Mildred Clingerman
Mildred Clingerman (March 14, 1918–February 26, 1997) was born Mildred McElroy in Allen, Oklahoma, the first of two daughters of Arthur McElroy, a railroad construction superintendent, and Meda (Bush) McElroy, who worked for a mining company boarding house; her parents divorced in 1925. Raised in Iowa, Missouri, California, Texas, and New Mexico, she moved to Arizona with her mother and sister in 1929, attending Tucson High School. She married Stuart Clingerman, a wholesale milkman and later construction project manager, in 1937, and had a son and daughter in 1940 and 1942, attending the University of Arizona in 1941. During World War II, while her husband served as an Army paratrooper, she worked at a Tucson flight training school. In subsequent decades she was active in the Tucson Writer’s Club and the Tucson Press Club.

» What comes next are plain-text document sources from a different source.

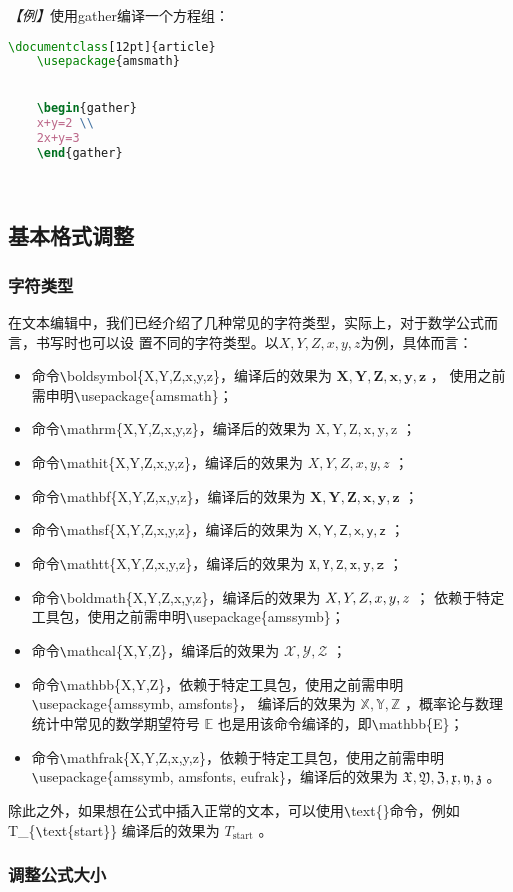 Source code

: \emph{【例】}使用gather编译一个方程组：
\begin{lstlisting}[language=TeX]
    \documentclass[12pt]{article}
    \usepackage{amsmath}
    

    \begin{gather}
    x+y=2 \\
    2x+y=3
    \end{gather}

    
\end{lstlisting}

\subsection{基本格式调整}
\subsubsection{字符类型}
在文本编辑中，我们已经介绍了几种常见的字符类型，实际上，对于数学公式而言，书写时也可以设
置不同的字符类型。以$X,Y,Z,x,y,z$为例，具体而言：
\begin{itemize}
    \item 命令\verb|\|boldsymbol\{X,Y,Z,x,y,z\}，编译后的效果为 $\boldsymbol{X,Y,Z,x,y,z}$ ，
          使用之前需申明\verb|\|usepackage\{amsmath\}；
    \item 命令\verb|\|mathrm\{X,Y,Z,x,y,z\}，编译后的效果为 $\mathrm{X,Y,Z,x,y,z}$ ；
    \item 命令\verb|\|mathit\{X,Y,Z,x,y,z\}，编译后的效果为 $\mathit{X,Y,Z,x,y,z}$ ；
    \item 命令\verb|\|mathbf\{X,Y,Z,x,y,z\}，编译后的效果为 $\mathbf{X,Y,Z,x,y,z}$ ；
    \item 命令\verb|\|mathsf\{X,Y,Z,x,y,z\}，编译后的效果为 $\mathsf{X,Y,Z,x,y,z}$ ；
    \item 命令\verb|\|mathtt\{X,Y,Z,x,y,z\}，编译后的效果为 $\mathtt{X,Y,Z,x,y,z}$ ；
    \item 命令\verb|\|boldmath\{X,Y,Z,x,y,z\}，编译后的效果为 $\boldmath{X,Y,Z,x,y,z}$ ；
          依赖于特定工具包，使用之前需申明\verb|\|usepackage\{amssymb\}；
    \item 命令\verb|\|mathcal\{X,Y,Z\}，编译后的效果为 $\mathcal{X,Y,Z}$ ；
    \item 命令\verb|\|mathbb\{X,Y,Z\}，依赖于特定工具包，使用之前需申明\verb|\|usepackage\{amssymb, amsfonts\}，
          编译后的效果为 $\mathbb{X,Y,Z}$ ，概率论与数理统计中常见的数学期望符号 $\mathbb{E}$
          也是用该命令编译的，即\verb|\|mathbb\{E\}；
    \item 命令\verb|\|mathfrak\{X,Y,Z,x,y,z\}，依赖于特定工具包，使用之前需申明
          \verb|\|usepackage\{amssymb, amsfonts, eufrak\}，编译后的效果为 $\mathfrak{X,Y,Z,x,y,z}$ 。
\end{itemize}

除此之外，如果想在公式中插入正常的文本，可以使用\verb|\|text\{\}命令，例如T\_\{\verb|\|text\{start\}\}
编译后的效果为 $T_{\text{start}}$ 。

\subsubsection{调整公式大小} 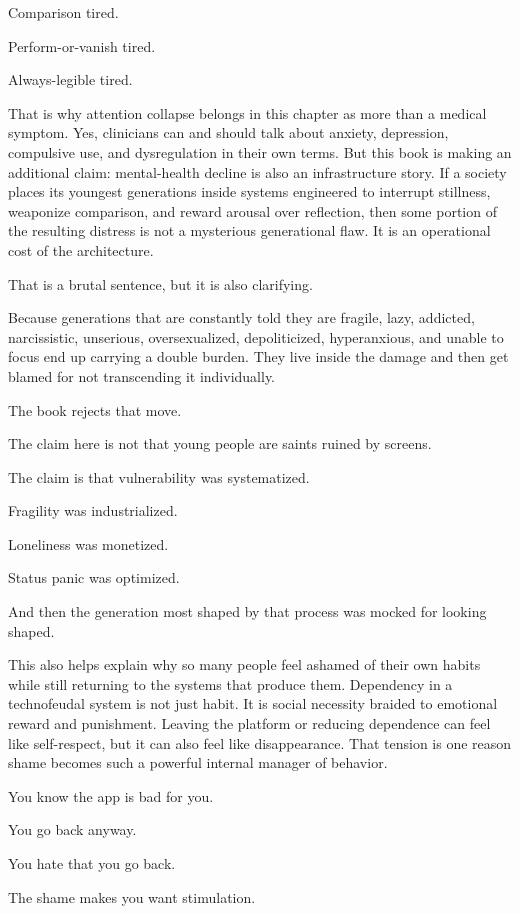 \documentclass[
  american,
  12pt,
  letterpaper,
]{article}
\begin{document}
Comparison tired.

Perform-or-vanish tired.

Always-legible tired.

That is why attention collapse belongs in this chapter as more than a
medical symptom. Yes, clinicians can and should talk about anxiety,
depression, compulsive use, and dysregulation in their own terms. But
this book is making an additional claim: mental-health decline is also
an infrastructure story. If a society places its youngest generations
inside systems engineered to interrupt stillness, weaponize comparison,
and reward arousal over reflection, then some portion of the resulting
distress is not a mysterious generational flaw. It is an operational
cost of the architecture.

That is a brutal sentence, but it is also clarifying.

Because generations that are constantly told they are fragile, lazy,
addicted, narcissistic, unserious, oversexualized, depoliticized,
hyperanxious, and unable to focus end up carrying a double burden. They
live inside the damage and then get blamed for not transcending it
individually.

The book rejects that move.

The claim here is not that young people are saints ruined by screens.

The claim is that vulnerability was systematized.

Fragility was industrialized.

Loneliness was monetized.

Status panic was optimized.

And then the generation most shaped by that process was mocked for
looking shaped.

This also helps explain why so many people feel ashamed of their own
habits while still returning to the systems that produce them.
Dependency in a technofeudal system is not just habit. It is social
necessity braided to emotional reward and punishment. Leaving the
platform or reducing dependence can feel like self-respect, but it can
also feel like disappearance. That tension is one reason shame becomes
such a powerful internal manager of behavior.

You know the app is bad for you.

You go back anyway.

You hate that you go back.

The shame makes you want stimulation.
\end{document}
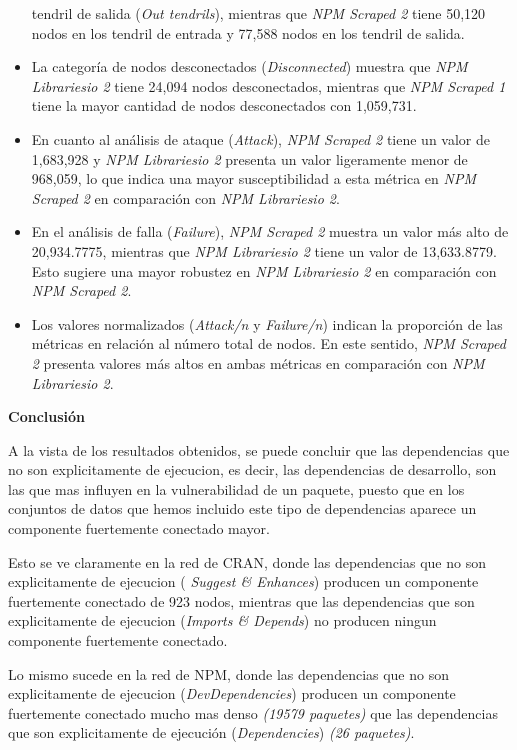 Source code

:\begin{itemize}
          tendril de salida (\textit{Out tendrils}), mientras que \textit{NPM Scraped 2} tiene
          50,120 nodos en los tendril de entrada y 77,588 nodos en los tendril de salida.
    \item La categoría de nodos desconectados (\textit{Disconnected}) muestra que
          \textit{NPM Librariesio 2} tiene 24,094 nodos desconectados, mientras que
          \textit{NPM Scraped 1} tiene la mayor cantidad de nodos desconectados con
          1,059,731.
    \item En cuanto al análisis de ataque (\textit{Attack}), \textit{NPM Scraped 2} tiene
          un valor de 1,683,928 y \textit{NPM Librariesio 2} presenta un valor ligeramente menor
          de 968,059, lo que indica una mayor susceptibilidad a esta métrica en \textit{NPM Scraped 2}
          en comparación con \textit{NPM Librariesio 2}.
    \item En el análisis de falla (\textit{Failure}), \textit{NPM Scraped 2} muestra un valor
          más alto de 20,934.7775, mientras que \textit{NPM Librariesio 2} tiene un valor de
          13,633.8779. Esto sugiere una mayor robustez en \textit{NPM Librariesio 2} en comparación
          con \textit{NPM Scraped 2}.
    \item Los valores normalizados (\textit{Attack/n} y \textit{Failure/n}) indican la
          proporción de las métricas en relación al número total de nodos. En este sentido,
          \textit{NPM Scraped 2} presenta valores más altos en ambas métricas en comparación
          con \textit{NPM Librariesio 2}.
\end{itemize}

\textbf{Conclusión}

A la vista de los resultados obtenidos, se puede concluir que las dependencias que no son explicitamente de
ejecucion, es decir, las dependencias de desarrollo, son las que mas influyen en la vulnerabilidad de un paquete, puesto
que en los conjuntos de datos que hemos incluido este tipo de dependencias aparece un componente fuertemente conectado mayor.

Esto se ve claramente en la red de CRAN, donde las dependencias que no son explicitamente de ejecucion (\textit{ Suggest \& Enhances})
producen un componente fuertemente conectado de 923 nodos, mientras que las dependencias que son explicitamente de ejecucion
(\textit{Imports \& Depends}) no producen ningun componente fuertemente conectado.

Lo mismo sucede en la red de NPM, donde las dependencias que no son explicitamente de ejecucion (\textit{DevDependencies})
producen un componente fuertemente conectado mucho mas denso \textit{(19579 paquetes)} que las dependencias que son explicitamente de ejecución
(\textit{Dependencies}) \textit{(26 paquetes)}.

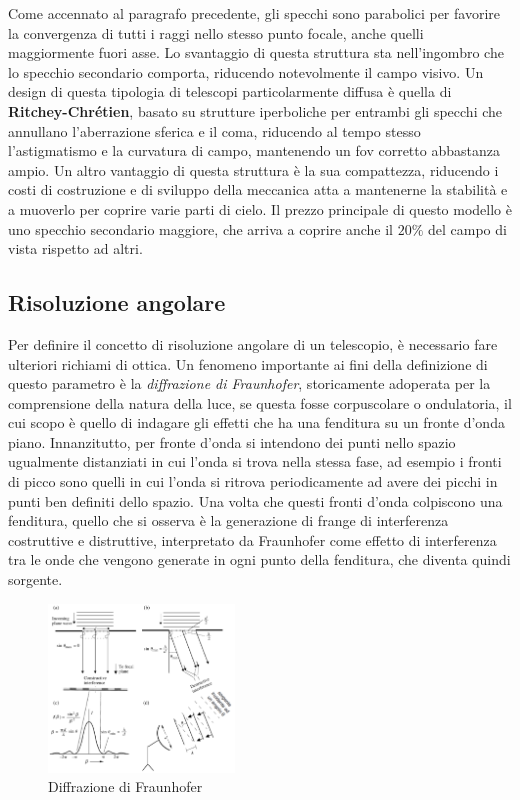 Come accennato al paragrafo precedente, gli specchi sono parabolici per favorire la convergenza di tutti i raggi nello stesso punto focale, anche quelli maggiormente fuori asse. Lo svantaggio di questa struttura sta nell'ingombro che lo specchio secondario comporta, riducendo notevolmente il campo visivo. Un design di questa tipologia di telescopi particolarmente diffusa è quella di \textbf{Ritchey-Chrétien}, basato su strutture iperboliche per entrambi gli specchi che annullano l'aberrazione sferica e il coma, riducendo al tempo stesso l'astigmatismo e la curvatura di campo, mantenendo un fov corretto abbastanza ampio. Un altro vantaggio di questa struttura è la sua compattezza, riducendo i costi di costruzione e di sviluppo della meccanica atta a mantenerne la stabilità e a muoverlo per coprire varie parti di cielo. Il prezzo principale di questo modello è uno specchio secondario maggiore, che arriva a coprire anche il $20\%$ del campo di vista rispetto ad altri.

\subsection*{Risoluzione angolare}

Per definire il concetto di risoluzione angolare di un telescopio, è necessario fare ulteriori richiami di ottica. Un fenomeno importante ai fini della definizione di questo parametro è la \textit{diffrazione di Fraunhofer}, storicamente adoperata per la comprensione della natura della luce, se questa fosse corpuscolare o ondulatoria, il cui scopo è quello di indagare gli effetti che ha una fenditura su un fronte d'onda piano. Innanzitutto, per fronte d'onda si intendono dei punti nello spazio ugualmente distanziati in cui l'onda si trova nella stessa fase, ad esempio i fronti di picco sono quelli in cui l'onda si ritrova periodicamente ad avere dei picchi in punti ben definiti dello spazio. Una volta che questi fronti d'onda colpiscono una fenditura, quello che si osserva è la generazione di frange di interferenza costruttive e distruttive, interpretato da Fraunhofer come effetto di interferenza tra le onde che vengono generate in ogni punto della fenditura, che diventa quindi sorgente.

\begin{figure}
	\vspace{-10pt}
	\centering
	\includegraphics[width=0.44\textwidth]{Immagini/Capitolo2/Fraunhofer.PNG}
	\caption{Diffrazione di Fraunhofer}
	\vspace{-10pt}
\end{figure}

Clingerman noted late in her career that she had “firmly kept [her] writing life secondary to other joys,” calling it “an avocation,” but she was relatively productive, publishing almost two dozen works of speculative short fiction from 1952 to 1975, most in The Magazine of Fantasy and Science Fiction. In 1958, Anthony Boucher dedicated the seventh volume of The Year’s Best from Fantasy and Science Fiction to her, calling Clingerman “the most serendipitous of discoveries.” She also published speculative fiction in mainstream magazines including Collier’s and Woman’s Home Companion and at least one in a local paper, the Arizona Daily Star; additionally she contributed nongenre fiction to the Philadelphia Inquirer and Good Housekeeping. A collection of her stories, A Cupful of Space, appeared in 1961. Clingerman died of heart failure at seventy-eight, in McKinney, Texas, and received a posthumous Cordwainer Smith Rediscovery Award in 2014. The Clingerman Files: Collected Works, containing previously uncollected and unpublished stories, appeared in 2017.